In December 1992, the taxpayer and her son each rolled into a newly formed partnership a 50% undivided interest in certain real properties. As consideration, the partnership issued 1.252 million redeemable Class A partnership units to each of the taxpayer and her son, and assumed certain liabilities associated with the properties.
In January 1993, the partnership issued 100 Class C units to the son’s family trust for cash consideration of $100. The purpose of the structure was to effect an estate freeze under which future growth in the transferred properties would accrue to the trust beneficiaries.
The partnership had profits of approximately $342,000 in 1994; $108,000 was allocated to each of the taxpayer and her son on their Class A units and the remaining $126,000 was allocated to the son’s family trust on the Class C units.
The CRA reassessed to include 50% ($63,000) of the allocation to the son’s family trust in the taxpayer’s income in accordance with a specific provision in the Income Tax Act prohibiting the sharing of income in unreasonable proportions. The CRA’s view was that this treatment was appropriate because the taxpayer had invested 50% of the capital into the partnership and was responsible for 50% of the partnership’s conduct under the partnership agreement.
The taxpayer appealed to the TCC, arguing that, despite the nominal contributions of the holders of the Class C units, their income allocation was reasonable because it gave effect to the kind of corporate estate freeze that is generally considered acceptable income tax planning.
The Tax Court decision
The TCC Judge, Justice Cameron McArthur, stated that he began “from the premise that structured properly, a partnership can replace a typical estate freeze through a corporation.” However, he concluded that the terms of this partnership deviated substantially from a typical estate freeze, and therefore dismissed the appeal.

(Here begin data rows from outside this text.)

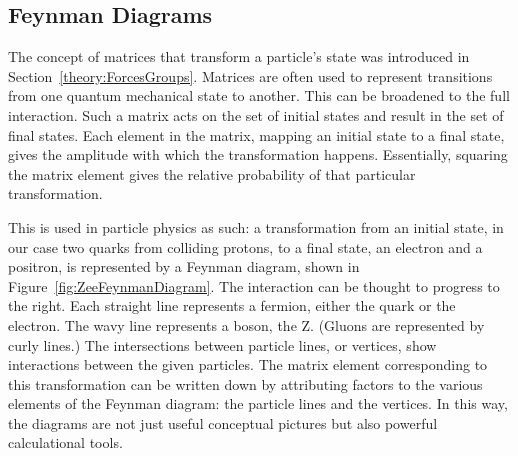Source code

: \subsection{Feynman Diagrams}
\label{theory:feynman}

The concept of matrices that 
transform a particle's state 
was introduced in Section~\ref{theory:ForcesGroups}. 
Matrices are often used to represent transitions 
from one quantum mechanical state to another.  
This can be broadened to the full interaction.  
Such a matrix acts on the set of initial states 
and result in the set of final states.  
Each element in the matrix, mapping an initial state 
to a final state, 
gives the amplitude with which the %
transformation happens.  
Essentially, squaring the matrix element gives the 
relative probability of that particular transformation.  

This is used in particle physics as such: 
a transformation from an initial state, 
in our case two quarks from colliding protons, 
to a final state, 
an electron and a positron, 
is represented by a Feynman diagram, 
shown in Figure~\ref{fig:ZeeFeynmanDiagram}.  
The interaction can be thought to progress to the right.  
Each straight line represents a fermion, 
either the quark or the electron.  
The wavy line represents a boson, the Z.  
(Gluons are represented by curly lines.)  
The intersections between particle lines, or vertices, 
show interactions between the given particles.  
The matrix element corresponding to this transformation 
can be written down 
by attributing factors to the various elements 
of the Feynman diagram: 
the particle lines and the vertices.  
In this way, the diagrams are not just useful 
conceptual pictures 
but also powerful calculational tools.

The main “deviation,” in the judge’s view, was that the value of the Class A units issued to the taxpayer was less than the value of the properties that had been transferred to the partnership in exchange for those units.

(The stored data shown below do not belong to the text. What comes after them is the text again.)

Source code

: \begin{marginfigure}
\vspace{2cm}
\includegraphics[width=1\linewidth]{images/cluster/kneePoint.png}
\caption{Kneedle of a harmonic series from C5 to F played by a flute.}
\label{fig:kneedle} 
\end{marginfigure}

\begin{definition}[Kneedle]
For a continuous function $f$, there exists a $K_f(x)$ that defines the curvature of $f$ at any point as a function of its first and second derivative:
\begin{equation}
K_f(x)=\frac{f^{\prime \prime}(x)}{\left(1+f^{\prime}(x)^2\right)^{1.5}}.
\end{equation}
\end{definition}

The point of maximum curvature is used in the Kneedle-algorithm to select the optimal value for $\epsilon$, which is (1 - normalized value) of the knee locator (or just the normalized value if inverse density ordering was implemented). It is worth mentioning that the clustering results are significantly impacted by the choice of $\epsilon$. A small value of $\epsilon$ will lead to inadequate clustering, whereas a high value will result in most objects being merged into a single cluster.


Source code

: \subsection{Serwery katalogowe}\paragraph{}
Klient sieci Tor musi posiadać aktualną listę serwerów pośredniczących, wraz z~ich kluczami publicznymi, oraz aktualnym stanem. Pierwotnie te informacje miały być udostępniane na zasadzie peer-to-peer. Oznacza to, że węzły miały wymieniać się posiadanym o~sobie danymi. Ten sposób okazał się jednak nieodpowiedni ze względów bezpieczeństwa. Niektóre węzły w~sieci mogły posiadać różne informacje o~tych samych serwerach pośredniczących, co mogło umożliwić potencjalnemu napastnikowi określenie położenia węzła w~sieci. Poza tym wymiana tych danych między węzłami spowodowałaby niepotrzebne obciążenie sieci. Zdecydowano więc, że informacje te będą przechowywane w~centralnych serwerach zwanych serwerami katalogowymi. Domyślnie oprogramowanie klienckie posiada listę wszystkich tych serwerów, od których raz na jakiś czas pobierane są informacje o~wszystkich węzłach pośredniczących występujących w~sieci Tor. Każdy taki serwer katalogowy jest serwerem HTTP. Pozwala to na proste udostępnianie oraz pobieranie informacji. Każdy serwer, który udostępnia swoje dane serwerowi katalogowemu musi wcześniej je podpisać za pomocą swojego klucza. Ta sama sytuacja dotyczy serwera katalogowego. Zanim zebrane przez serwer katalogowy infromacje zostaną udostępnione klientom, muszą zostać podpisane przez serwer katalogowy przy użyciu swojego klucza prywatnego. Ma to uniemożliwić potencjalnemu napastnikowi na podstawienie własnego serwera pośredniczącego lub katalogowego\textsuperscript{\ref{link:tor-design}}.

The judge considered the following main factors:
- The partnership agreement provided that all losses in respect of the properties were to be allocated to the Class A units held by the taxpayer.
- The Class A unitholders were required to fund cash requirements in relation to the ongoing operation of the properties.
- The taxpayer could not unilaterally have her Class A units redeemed.
The partnership agreement contained a price adjustment clause in respect of the redemption value of the Class A units issued for the properties in the event that the fair market value of the properties was redetermined by any tax authority. However, this did not assist the taxpayer, since it was not the value of the properties that was at issue, but the value of the units issued in exchange for the properties.
As a result, the TCC upheld the CRA’s reassessment, which included in the taxpayer’s income 50% of the 1994 partnership income that had been allocated to the family trust under the partnership agreement.
The Federal Court of Appeal decision
The taxpayer’s appeal to the FCA was dismissed on the basis that the TCC judge’s conclusion was reasonably open on the record before him. Unfortunately, the FCA did not express an opinion on the efficacy of partnership estate freezes:
“We note that Justice McArthur accepted the notion that it is possible to achieve an acceptable estate freeze through a partnership. We do not consider it necessary to express an opinion on that issue and we decline to do so.” (paragraph 7)
What the decision means
As a result of this decision, you should exercise caution before undertaking a partnership estate freeze. Be cognizant of a possible reallocation under the Income Tax Act’s unreasonable proportions provisions. And ensure that the relevant price-adjustment clause is drafted properly so it covers not only a redetermination of the value of the transferred properties, but also the value of the units issued in exchange for the properties.
When you can use a corporate freeze, it may be preferable to do so. Alternatively, if it is necessary to use a partnership freeze — for example, where the freeze property is land inventory or is otherwise not eligible for a corporate rollover — you should consider obtaining an advance ruling from the CRA.